◆ **Problem**
Apart from the images, output the data below exactly.

▬▬▬▬▬▬

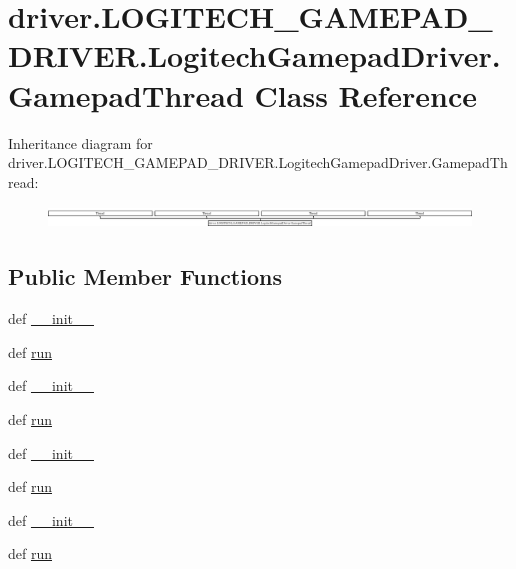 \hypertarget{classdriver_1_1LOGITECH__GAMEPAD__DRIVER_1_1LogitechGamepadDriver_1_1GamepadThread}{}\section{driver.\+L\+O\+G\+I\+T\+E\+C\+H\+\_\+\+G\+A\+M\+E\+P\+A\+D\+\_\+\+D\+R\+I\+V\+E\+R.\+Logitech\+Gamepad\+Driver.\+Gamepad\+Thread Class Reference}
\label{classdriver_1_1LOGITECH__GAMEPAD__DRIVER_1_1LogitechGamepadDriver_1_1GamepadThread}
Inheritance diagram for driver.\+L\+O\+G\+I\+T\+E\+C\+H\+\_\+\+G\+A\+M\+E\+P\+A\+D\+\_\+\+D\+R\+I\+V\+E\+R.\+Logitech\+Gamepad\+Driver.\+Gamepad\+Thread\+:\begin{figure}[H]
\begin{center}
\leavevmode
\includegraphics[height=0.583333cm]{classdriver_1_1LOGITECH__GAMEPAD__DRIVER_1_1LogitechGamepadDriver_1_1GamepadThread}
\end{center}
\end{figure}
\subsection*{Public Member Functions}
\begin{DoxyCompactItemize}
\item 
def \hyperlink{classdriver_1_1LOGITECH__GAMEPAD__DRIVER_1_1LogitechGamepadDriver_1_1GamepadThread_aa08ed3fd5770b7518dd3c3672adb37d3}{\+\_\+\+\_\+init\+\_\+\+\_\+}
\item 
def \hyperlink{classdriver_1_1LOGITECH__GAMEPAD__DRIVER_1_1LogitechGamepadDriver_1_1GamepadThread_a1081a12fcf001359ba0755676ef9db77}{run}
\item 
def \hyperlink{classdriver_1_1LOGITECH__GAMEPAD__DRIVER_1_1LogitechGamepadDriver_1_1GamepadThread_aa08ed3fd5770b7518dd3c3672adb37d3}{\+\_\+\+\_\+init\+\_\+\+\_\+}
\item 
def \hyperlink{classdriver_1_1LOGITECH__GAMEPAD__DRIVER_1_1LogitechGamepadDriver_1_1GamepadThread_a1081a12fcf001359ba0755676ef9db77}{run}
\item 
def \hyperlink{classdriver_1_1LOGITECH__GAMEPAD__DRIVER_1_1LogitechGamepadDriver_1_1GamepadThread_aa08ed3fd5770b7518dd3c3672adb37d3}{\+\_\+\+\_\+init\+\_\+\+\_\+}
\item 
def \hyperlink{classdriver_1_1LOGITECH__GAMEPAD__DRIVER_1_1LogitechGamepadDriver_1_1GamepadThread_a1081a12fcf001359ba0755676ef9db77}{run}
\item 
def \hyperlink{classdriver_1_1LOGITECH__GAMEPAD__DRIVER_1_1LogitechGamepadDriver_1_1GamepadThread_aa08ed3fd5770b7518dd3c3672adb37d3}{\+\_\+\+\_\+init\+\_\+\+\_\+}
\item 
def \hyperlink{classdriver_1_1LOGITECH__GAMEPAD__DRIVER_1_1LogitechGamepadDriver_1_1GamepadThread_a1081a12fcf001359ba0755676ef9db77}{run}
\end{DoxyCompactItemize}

▬▬▬▬▬▬

◆ **Result for this exercise**
 \hypertarget{classdriver_1_1LOGITECH__GAMEPAD__DRIVER_1_1LogitechGamepadDriver_1_1GamepadThread}{}\section{driver.\+L\+O\+G\+I\+T\+E\+C\+H\+\_\+\+G\+A\+M\+E\+P\+A\+D\+\_\+\+D\+R\+I\+V\+E\+R.\+Logitech\+Gamepad\+Driver.\+Gamepad\+Thread Class Reference}
\label{classdriver_1_1LOGITECH__GAMEPAD__DRIVER_1_1LogitechGamepadDriver_1_1GamepadThread}
Inheritance diagram for driver.\+L\+O\+G\+I\+T\+E\+C\+H\+\_\+\+G\+A\+M\+E\+P\+A\+D\+\_\+\+D\+R\+I\+V\+E\+R.\+Logitech\+Gamepad\+Driver.\+Gamepad\+Thread\+:\begin{figure}[H]
\begin{center}
\leavevmode
\includegraphics[height=0.583333cm]{classdriver_1_1LOGITECH__GAMEPAD__DRIVER_1_1LogitechGamepadDriver_1_1GamepadThread}
\end{center}
\end{figure}
\subsection*{Public Member Functions}
\begin{DoxyCompactItemize}
\item 
def \hyperlink{classdriver_1_1LOGITECH__GAMEPAD__DRIVER_1_1LogitechGamepadDriver_1_1GamepadThread_aa08ed3fd5770b7518dd3c3672adb37d3}{\+\_\+\+\_\+init\+\_\+\+\_\+}
\item 
def \hyperlink{classdriver_1_1LOGITECH__GAMEPAD__DRIVER_1_1LogitechGamepadDriver_1_1GamepadThread_a1081a12fcf001359ba0755676ef9db77}{run}
\item 
def \hyperlink{classdriver_1_1LOGITECH__GAMEPAD__DRIVER_1_1LogitechGamepadDriver_1_1GamepadThread_aa08ed3fd5770b7518dd3c3672adb37d3}{\+\_\+\+\_\+init\+\_\+\+\_\+}
\item 
def \hyperlink{classdriver_1_1LOGITECH__GAMEPAD__DRIVER_1_1LogitechGamepadDriver_1_1GamepadThread_a1081a12fcf001359ba0755676ef9db77}{run}
\item 
def \hyperlink{classdriver_1_1LOGITECH__GAMEPAD__DRIVER_1_1LogitechGamepadDriver_1_1GamepadThread_aa08ed3fd5770b7518dd3c3672adb37d3}{\+\_\+\+\_\+init\+\_\+\+\_\+}
\item 
def \hyperlink{classdriver_1_1LOGITECH__GAMEPAD__DRIVER_1_1LogitechGamepadDriver_1_1GamepadThread_a1081a12fcf001359ba0755676ef9db77}{run}
\item 
def \hyperlink{classdriver_1_1LOGITECH__GAMEPAD__DRIVER_1_1LogitechGamepadDriver_1_1GamepadThread_aa08ed3fd5770b7518dd3c3672adb37d3}{\+\_\+\+\_\+init\+\_\+\+\_\+}
\item 
def \hyperlink{classdriver_1_1LOGITECH__GAMEPAD__DRIVER_1_1LogitechGamepadDriver_1_1GamepadThread_a1081a12fcf001359ba0755676ef9db77}{run}
\end{DoxyCompactItemize}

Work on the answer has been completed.